TASK GOAL:
Retype each entry exactly.

* * * * * * * * *

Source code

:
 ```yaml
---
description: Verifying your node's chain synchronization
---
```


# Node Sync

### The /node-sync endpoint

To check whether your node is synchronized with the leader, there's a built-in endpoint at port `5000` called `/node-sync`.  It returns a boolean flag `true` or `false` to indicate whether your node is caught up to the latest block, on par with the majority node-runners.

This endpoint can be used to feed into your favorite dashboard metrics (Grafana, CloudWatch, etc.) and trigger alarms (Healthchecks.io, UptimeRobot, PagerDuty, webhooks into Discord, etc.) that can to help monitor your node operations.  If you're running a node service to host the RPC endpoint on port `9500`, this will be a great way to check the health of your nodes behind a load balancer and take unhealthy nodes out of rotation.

* * * * * * * * *

EXERCISE SOLUTION:
Source code

:
 ```yaml
---
description: Verifying your node's chain synchronization
---
```


# Node Sync

### The /node-sync endpoint

To check whether your node is synchronized with the leader, there's a built-in endpoint at port `5000` called `/node-sync`.  It returns a boolean flag `true` or `false` to indicate whether your node is caught up to the latest block, on par with the majority node-runners.

This endpoint can be used to feed into your favorite dashboard metrics (Grafana, CloudWatch, etc.) and trigger alarms (Healthchecks.io, UptimeRobot, PagerDuty, webhooks into Discord, etc.) that can to help monitor your node operations.  If you're running a node service to host the RPC endpoint on port `9500`, this will be a great way to check the health of your nodes behind a load balancer and take unhealthy nodes out of rotation.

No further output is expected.